Take it from me, I am often off-key and make mistakes, even on the videos I have recorded for you, but the kids do not mind at all. Most of the time, they don’t even notice and if you stop worrying about how you sound, singing can actually be lots of fun!
You may have noticed we sing a lot of old classic kid songs, like Twinkle Twinkle Little Star and such. This is intentional because the classic children’s songs are easy to learn and comforting, but there is also science behind the patterning, the tune and tone of these songs which make them really resonate with babies’ brains.
The repetition in these classic songs helps to build brain connections and helps reinforce and strengthen learning. Don’t be afraid to sing the same song over and over as well. Repetition is a key to learning.
With an older child, try singing the beginning of the sentence and then pause, prompting your child to fill in the familiar end of the sentence. You can even change the words to something silly for them to correct; it’s great for their memory!
Even singing with newborns produces benefits for the brain from the exposure to the rhythm and language, and the patterns and rhyming. There is also the benefit of vocabulary building, since many songs have words that babies and children wouldn’t otherwise hear in their daily lives. Regular exposure to those patterns, rhythm, and rhyming has also been shown to help later with literacy, language skills and even numeracy (math) skills!
Building in any kind of face-to-face interaction to your routine is beneficial to your little one. Sitting with them, singing and smiling are all ways of bonding and strengthening your bond.
When babies are upset, singing with them can calm them.

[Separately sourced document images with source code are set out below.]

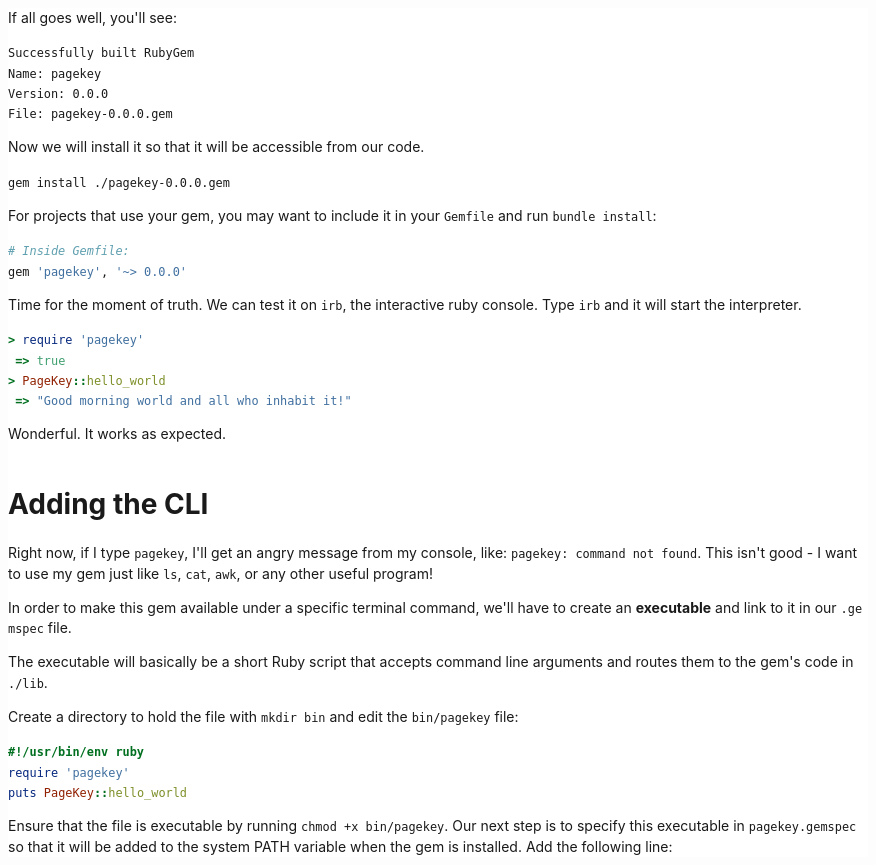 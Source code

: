 If all goes well, you'll see:

```bash
Successfully built RubyGem
Name: pagekey
Version: 0.0.0
File: pagekey-0.0.0.gem
```

Now we will install it so that it will be accessible from our code.

```bash
gem install ./pagekey-0.0.0.gem
```

For projects that use your gem, you may want to include it in your `Gemfile` and run `bundle install`:
```ruby
# Inside Gemfile:
gem 'pagekey', '~> 0.0.0'
```

Time for the moment of truth. We can test it on `irb`, the interactive ruby console. Type `irb` and it will start the interpreter.

```ruby
> require 'pagekey'
 => true
> PageKey::hello_world
 => "Good morning world and all who inhabit it!"
```

Wonderful. It works as expected.

# Adding the CLI

Right now, if I type `pagekey`, I'll get an angry message from my console, like: `pagekey: command not found`. This isn't good - I want to use my gem just like `ls`, `cat`, `awk`, or any other useful program!

In order to make this gem available under a specific terminal command, we'll have to create an **executable** and link to it in our `.gemspec` file.

The executable will basically be a short Ruby script that accepts command line arguments and routes them to the gem's code in `./lib`.

Create a directory to hold the file with `mkdir bin` and edit the `bin/pagekey` file:

```ruby
#!/usr/bin/env ruby
require 'pagekey'
puts PageKey::hello_world
```

Ensure that the file is executable by running `chmod +x bin/pagekey`. Our next step is to specify this executable in `pagekey.gemspec` so that it will be added to the system PATH variable when the gem is installed. Add the following line:
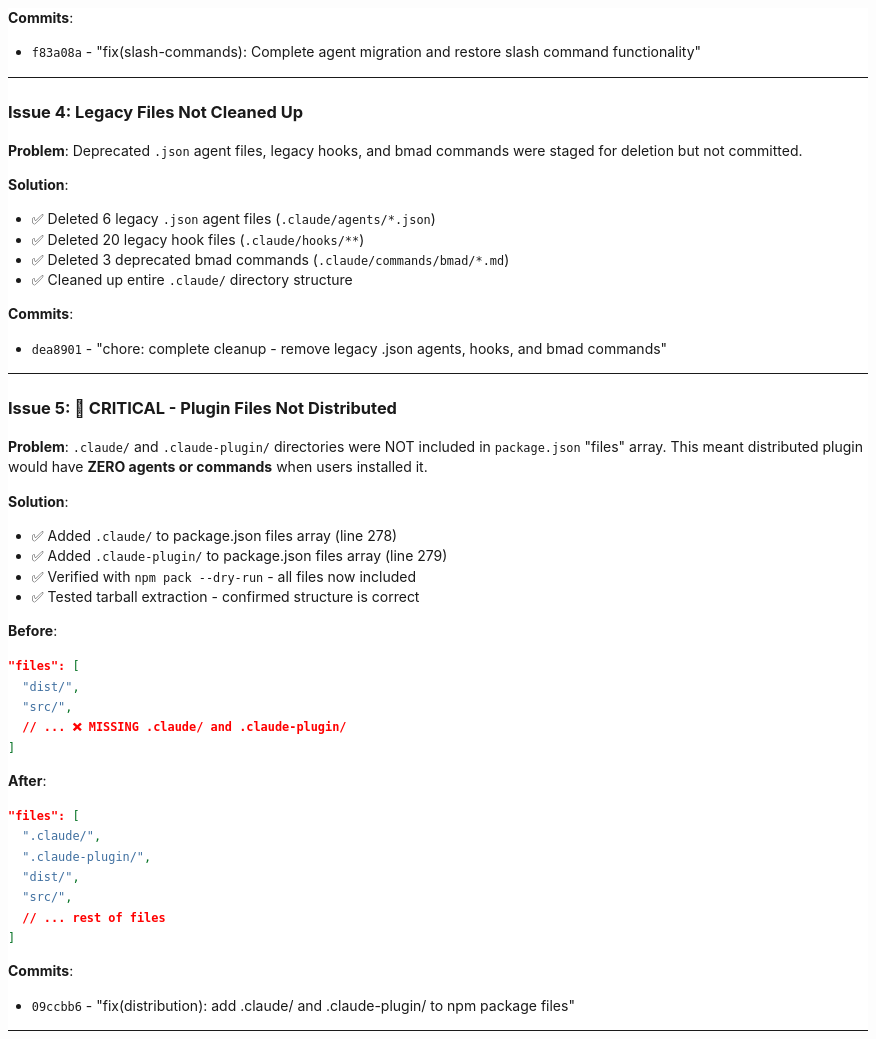 **Commits**:
- `f83a08a` - "fix(slash-commands): Complete agent migration and restore slash command functionality"

---

### Issue 4: Legacy Files Not Cleaned Up
**Problem**: Deprecated `.json` agent files, legacy hooks, and bmad commands were staged for deletion but not committed.

**Solution**:
- ✅ Deleted 6 legacy `.json` agent files (`.claude/agents/*.json`)
- ✅ Deleted 20 legacy hook files (`.claude/hooks/**`)
- ✅ Deleted 3 deprecated bmad commands (`.claude/commands/bmad/*.md`)
- ✅ Cleaned up entire `.claude/` directory structure

**Commits**:
- `dea8901` - "chore: complete cleanup - remove legacy .json agents, hooks, and bmad commands"

---

### Issue 5: 🔴 CRITICAL - Plugin Files Not Distributed
**Problem**: `.claude/` and `.claude-plugin/` directories were NOT included in `package.json` "files" array. This meant distributed plugin would have **ZERO agents or commands** when users installed it.

**Solution**:
- ✅ Added `.claude/` to package.json files array (line 278)
- ✅ Added `.claude-plugin/` to package.json files array (line 279)
- ✅ Verified with `npm pack --dry-run` - all files now included
- ✅ Tested tarball extraction - confirmed structure is correct

**Before**:
```json
"files": [
  "dist/",
  "src/",
  // ... ❌ MISSING .claude/ and .claude-plugin/
]
```

**After**:
```json
"files": [
  ".claude/",
  ".claude-plugin/",
  "dist/",
  "src/",
  // ... rest of files
]
```

**Commits**:
- `09ccbb6` - "fix(distribution): add .claude/ and .claude-plugin/ to npm package files"

--- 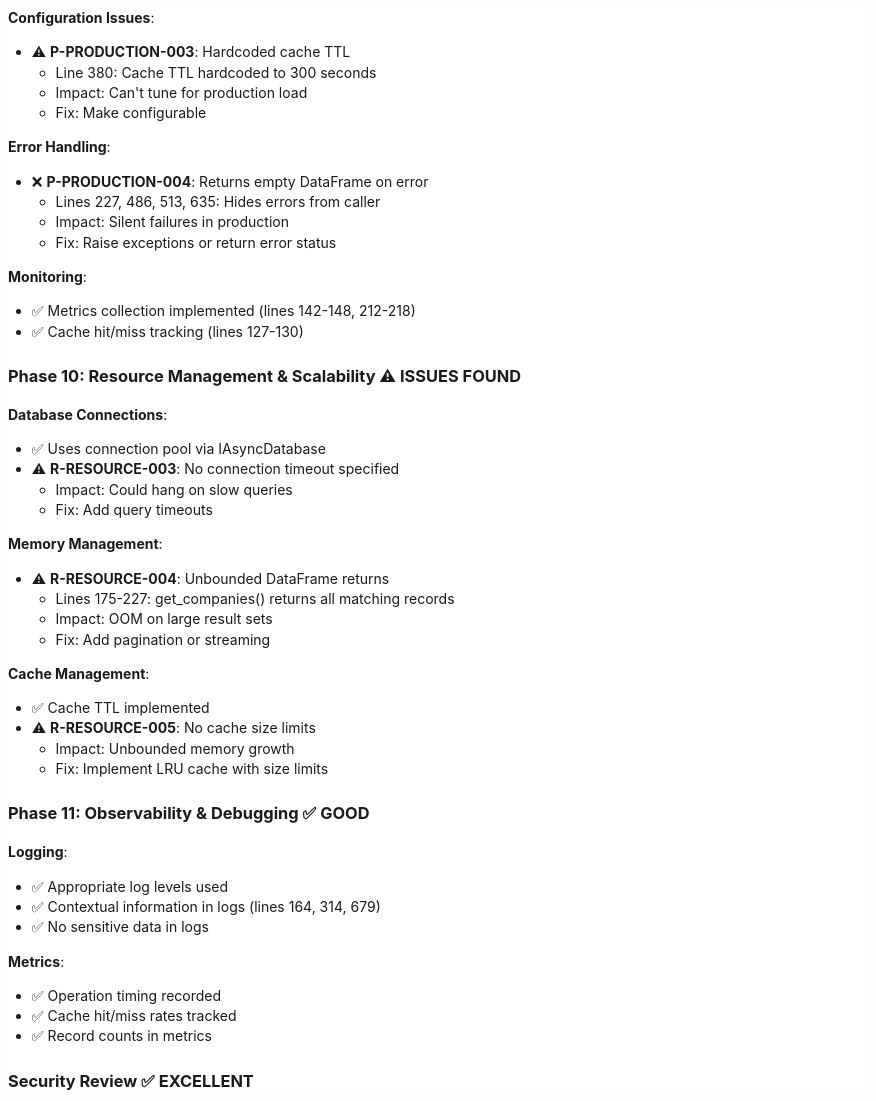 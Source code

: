**Configuration Issues**:

- ⚠️ **P-PRODUCTION-003**: Hardcoded cache TTL
  - Line 380: Cache TTL hardcoded to 300 seconds
  - Impact: Can't tune for production load
  - Fix: Make configurable

**Error Handling**:

- ❌ **P-PRODUCTION-004**: Returns empty DataFrame on error
  - Lines 227, 486, 513, 635: Hides errors from caller
  - Impact: Silent failures in production
  - Fix: Raise exceptions or return error status

**Monitoring**:

- ✅ Metrics collection implemented (lines 142-148, 212-218)
- ✅ Cache hit/miss tracking (lines 127-130)

### Phase 10: Resource Management & Scalability ⚠️ ISSUES FOUND

**Database Connections**:

- ✅ Uses connection pool via IAsyncDatabase
- ⚠️ **R-RESOURCE-003**: No connection timeout specified
  - Impact: Could hang on slow queries
  - Fix: Add query timeouts

**Memory Management**:

- ⚠️ **R-RESOURCE-004**: Unbounded DataFrame returns
  - Lines 175-227: get_companies() returns all matching records
  - Impact: OOM on large result sets
  - Fix: Add pagination or streaming

**Cache Management**:

- ✅ Cache TTL implemented
- ⚠️ **R-RESOURCE-005**: No cache size limits
  - Impact: Unbounded memory growth
  - Fix: Implement LRU cache with size limits

### Phase 11: Observability & Debugging ✅ GOOD

**Logging**:

- ✅ Appropriate log levels used
- ✅ Contextual information in logs (lines 164, 314, 679)
- ✅ No sensitive data in logs

**Metrics**:

- ✅ Operation timing recorded
- ✅ Cache hit/miss rates tracked
- ✅ Record counts in metrics

### Security Review ✅ EXCELLENT
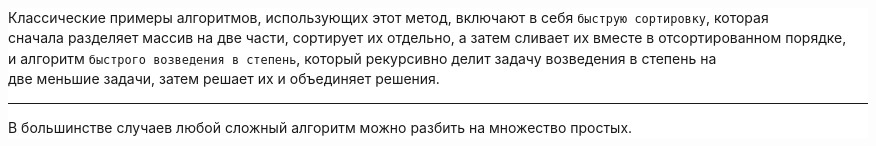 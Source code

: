 Классические примеры алгоритмов, использующих этот метод, включают в себя `быструю сортировку`, которая      
сначала разделяет массив на две части, сортирует их отдельно, а затем сливает их вместе в отсортированном порядке,      
и алгоритм `быстрого возведения в степень`, который рекурсивно делит задачу возведения в степень на       
две меньшие задачи, затем решает их и объединяет решения.


---

В большинстве случаев любой сложный алгоритм можно разбить на множество простых. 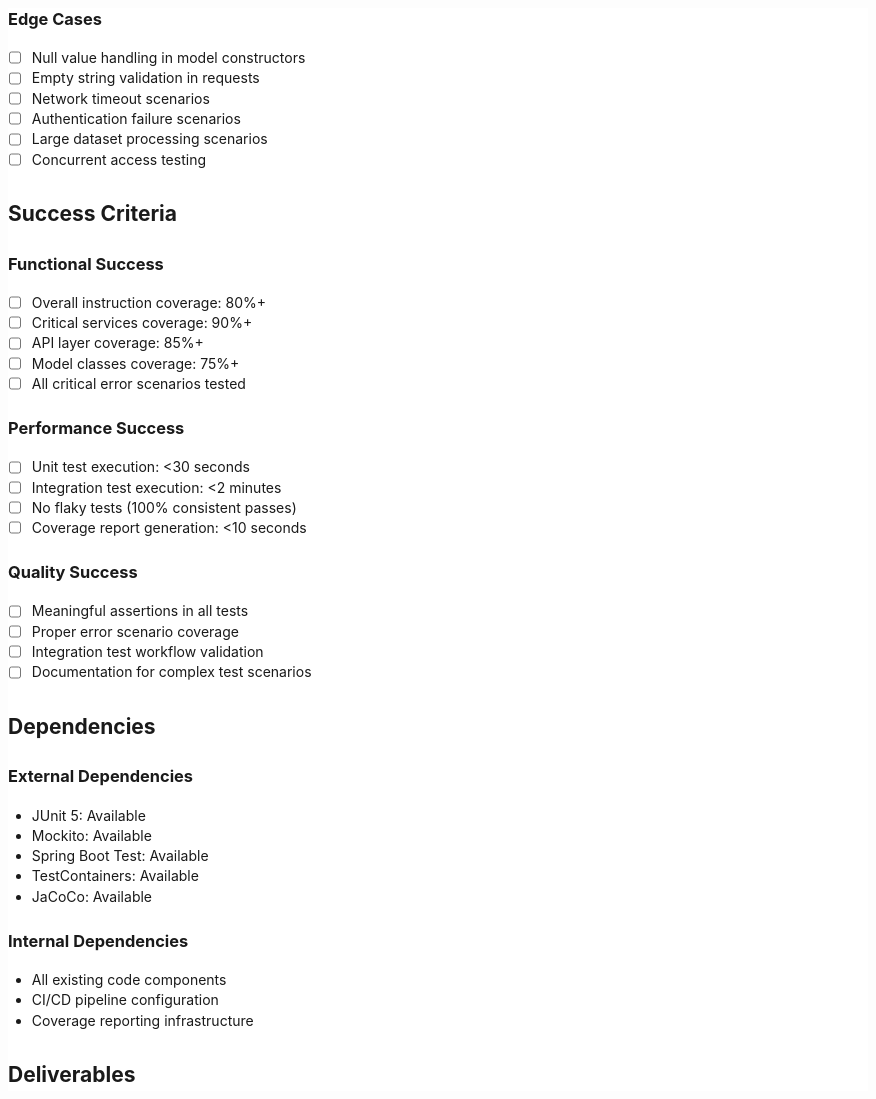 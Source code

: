 ### Edge Cases

- [ ] Null value handling in model constructors
- [ ] Empty string validation in requests
- [ ] Network timeout scenarios
- [ ] Authentication failure scenarios
- [ ] Large dataset processing scenarios
- [ ] Concurrent access testing

## Success Criteria

### Functional Success

- [ ] Overall instruction coverage: 80%+
- [ ] Critical services coverage: 90%+
- [ ] API layer coverage: 85%+
- [ ] Model classes coverage: 75%+
- [ ] All critical error scenarios tested

### Performance Success

- [ ] Unit test execution: <30 seconds
- [ ] Integration test execution: <2 minutes
- [ ] No flaky tests (100% consistent passes)
- [ ] Coverage report generation: <10 seconds

### Quality Success

- [ ] Meaningful assertions in all tests
- [ ] Proper error scenario coverage
- [ ] Integration test workflow validation
- [ ] Documentation for complex test scenarios

## Dependencies

### External Dependencies

- JUnit 5: Available
- Mockito: Available
- Spring Boot Test: Available
- TestContainers: Available
- JaCoCo: Available

### Internal Dependencies

- All existing code components
- CI/CD pipeline configuration
- Coverage reporting infrastructure

## Deliverables
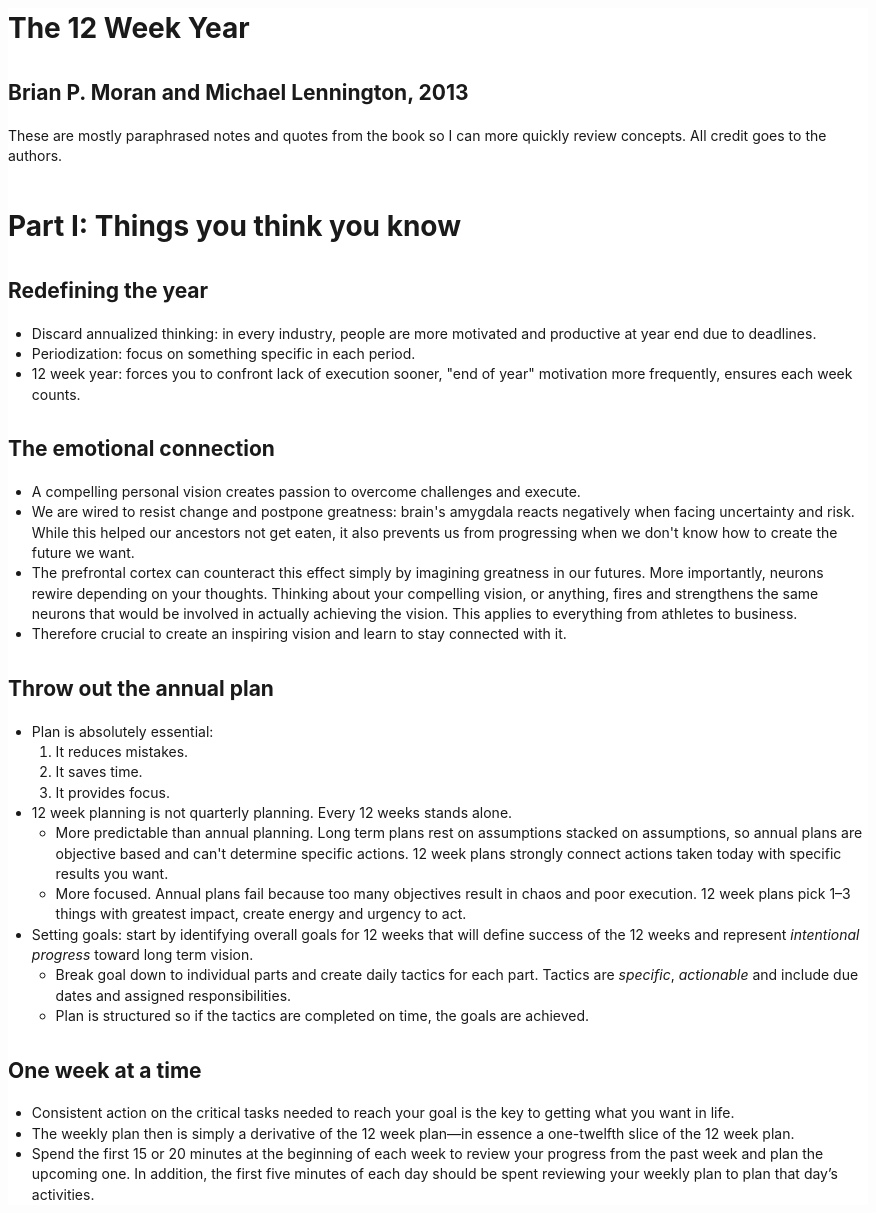 # The 12 Week Year
## Brian P. Moran and Michael Lennington, 2013

These are mostly paraphrased notes and quotes from the book so I can more quickly review concepts. All credit goes to the authors.

# Part I: Things you think you know

## Redefining the year
* Discard annualized thinking: in every industry, people are more motivated and productive at year end due to deadlines.
* Periodization: focus on something specific in each period.
* 12 week year: forces you to confront lack of execution sooner, "end of year" motivation more frequently, ensures each week counts.

## The emotional connection
* A compelling personal vision creates passion to overcome challenges and execute.
* We are wired to resist change and postpone greatness: brain's amygdala reacts negatively when facing uncertainty and risk. While this helped our ancestors not get eaten, it also prevents us from progressing when we don't know how to create the future we want.
* The prefrontal cortex can counteract this effect simply by imagining greatness in our futures. More importantly, neurons rewire depending on your thoughts. Thinking about your compelling vision, or anything, fires and strengthens the same neurons that would be involved in actually achieving the vision. This applies to everything from athletes to business.
* Therefore crucial to create an inspiring vision and learn to stay connected with it.

## Throw out the annual plan
* Plan is absolutely essential:
    1. It reduces mistakes.
    2. It saves time.
    3. It provides focus.
* 12 week planning is not quarterly planning. Every 12 weeks stands alone.
    * More predictable than annual planning. Long term plans rest on assumptions stacked on assumptions, so annual plans are objective based and can't determine specific actions. 12 week plans strongly connect actions taken today with specific results you want.
    * More focused. Annual plans fail because too many objectives result in chaos and poor execution. 12 week plans pick 1–3 things with greatest impact, create energy and urgency to act.
* Setting goals: start by identifying overall goals for 12 weeks that will define success of the 12 weeks and represent *intentional progress* toward long term vision.
    * Break goal down to individual parts and create daily tactics for each part. Tactics are *specific*, *actionable* and include due dates and assigned responsibilities.
    * Plan is structured so if the tactics are completed on time, the goals are achieved.
    
## One week at a time
* Consistent action on the critical tasks needed to reach your goal is the key to getting what you want in life.
* The weekly plan then is simply a derivative of the 12 week plan—in essence a one-twelfth slice of the 12 week plan.
* Spend the first 15 or 20 minutes at the beginning of each week to review your progress from the past week and plan the upcoming one. In addition, the first five minutes of each day should be spent reviewing your weekly plan to plan that day’s activities.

It’s instinct for caregivers to sing and it affects baby’s brain waves, helps with self-regulation, and builds trust and bonding.
Additionally, research shows that music grows their brains in a way that nothing else does. We have all heard that reading to baby is important, but singing with baby is equally important; nothing will duplicate the positive benefits that singing with baby provides.
So don’t be self-conscious about your singing voice (or lack thereof) and sing throughout the day if you can manage it. Take the opportunity to sing while busy with other tasks such as getting your child in an out of the car, cleaning them, dressing them and so on. No guilt allowed if you don’t fit it in, but try to have fun and enjoy it. For now, baby thinks you’re fun and have a wonderful voice and we can’t promise that will last forever. Rest assured that when you sing, no matter how bad you think you sound, you’re giving baby a very special gift.